SUPPLIED MATERIAL:

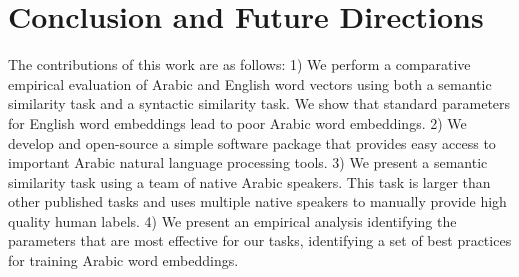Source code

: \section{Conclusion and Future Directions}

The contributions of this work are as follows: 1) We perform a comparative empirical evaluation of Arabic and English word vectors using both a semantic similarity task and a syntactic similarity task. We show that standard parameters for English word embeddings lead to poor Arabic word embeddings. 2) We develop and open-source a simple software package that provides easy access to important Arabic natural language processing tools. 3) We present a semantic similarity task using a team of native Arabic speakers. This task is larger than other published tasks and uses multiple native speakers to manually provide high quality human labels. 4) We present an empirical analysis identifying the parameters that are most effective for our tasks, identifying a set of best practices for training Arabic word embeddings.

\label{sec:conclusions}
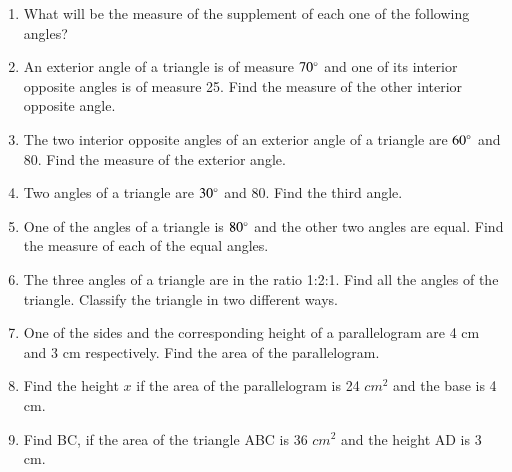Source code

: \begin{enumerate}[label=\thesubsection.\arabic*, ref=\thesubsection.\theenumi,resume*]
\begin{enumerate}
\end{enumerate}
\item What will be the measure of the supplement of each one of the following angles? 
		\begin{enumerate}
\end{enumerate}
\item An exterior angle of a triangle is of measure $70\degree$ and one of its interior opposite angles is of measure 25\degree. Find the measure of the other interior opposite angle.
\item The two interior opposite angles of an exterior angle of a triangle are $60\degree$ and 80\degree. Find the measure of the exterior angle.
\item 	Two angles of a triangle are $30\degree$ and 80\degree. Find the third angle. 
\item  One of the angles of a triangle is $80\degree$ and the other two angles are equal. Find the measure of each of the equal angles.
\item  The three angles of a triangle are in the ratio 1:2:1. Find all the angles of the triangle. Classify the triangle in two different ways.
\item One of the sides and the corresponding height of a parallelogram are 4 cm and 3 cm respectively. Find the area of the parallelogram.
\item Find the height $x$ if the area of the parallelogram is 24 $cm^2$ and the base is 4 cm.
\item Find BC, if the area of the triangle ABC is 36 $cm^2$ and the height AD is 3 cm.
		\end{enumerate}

* * *

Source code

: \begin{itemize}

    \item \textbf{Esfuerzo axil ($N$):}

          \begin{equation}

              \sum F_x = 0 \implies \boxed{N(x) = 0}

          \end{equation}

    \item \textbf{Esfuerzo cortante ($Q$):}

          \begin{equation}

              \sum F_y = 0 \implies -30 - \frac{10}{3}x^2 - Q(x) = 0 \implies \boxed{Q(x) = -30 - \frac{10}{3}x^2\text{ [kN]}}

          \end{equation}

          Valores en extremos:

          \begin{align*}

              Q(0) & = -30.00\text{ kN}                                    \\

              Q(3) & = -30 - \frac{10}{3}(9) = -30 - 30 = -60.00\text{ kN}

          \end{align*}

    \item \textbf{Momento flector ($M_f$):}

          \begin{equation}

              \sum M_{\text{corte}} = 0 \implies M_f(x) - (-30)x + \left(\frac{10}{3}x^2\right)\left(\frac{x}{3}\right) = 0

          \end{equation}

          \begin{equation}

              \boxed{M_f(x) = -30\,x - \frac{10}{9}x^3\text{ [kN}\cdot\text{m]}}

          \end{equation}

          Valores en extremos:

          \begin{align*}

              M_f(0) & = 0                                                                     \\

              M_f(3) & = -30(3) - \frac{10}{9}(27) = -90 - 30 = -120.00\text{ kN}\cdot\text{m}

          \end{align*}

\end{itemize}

==

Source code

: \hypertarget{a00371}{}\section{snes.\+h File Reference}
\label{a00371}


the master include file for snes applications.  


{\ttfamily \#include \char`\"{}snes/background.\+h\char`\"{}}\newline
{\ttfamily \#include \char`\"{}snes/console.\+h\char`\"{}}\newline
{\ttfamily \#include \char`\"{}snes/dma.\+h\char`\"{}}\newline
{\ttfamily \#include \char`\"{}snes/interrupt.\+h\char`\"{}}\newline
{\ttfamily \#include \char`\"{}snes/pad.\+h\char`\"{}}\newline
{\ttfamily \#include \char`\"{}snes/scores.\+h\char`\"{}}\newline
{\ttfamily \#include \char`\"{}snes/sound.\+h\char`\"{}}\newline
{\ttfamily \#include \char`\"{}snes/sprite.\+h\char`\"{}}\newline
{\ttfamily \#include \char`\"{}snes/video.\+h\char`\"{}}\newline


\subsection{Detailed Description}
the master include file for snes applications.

ASSIGNMENT: Working from the material above, retype exactly the lines from the one with "interior opposite angle." through the one with "base is 4 cm.", both included, and only those lines.

ANSWER SECTION:
\item An exterior angle of a triangle is of measure $70\degree$ and one of its interior opposite angles is of measure 25\degree. Find the measure of the other interior opposite angle.
\item The two interior opposite angles of an exterior angle of a triangle are $60\degree$ and 80\degree. Find the measure of the exterior angle.
\item 	Two angles of a triangle are $30\degree$ and 80\degree. Find the third angle. 
\item  One of the angles of a triangle is $80\degree$ and the other two angles are equal. Find the measure of each of the equal angles.
\item  The three angles of a triangle are in the ratio 1:2:1. Find all the angles of the triangle. Classify the triangle in two different ways.
\item One of the sides and the corresponding height of a parallelogram are 4 cm and 3 cm respectively. Find the area of the parallelogram.
\item Find the height $x$ if the area of the parallelogram is 24 $cm^2$ and the base is 4 cm.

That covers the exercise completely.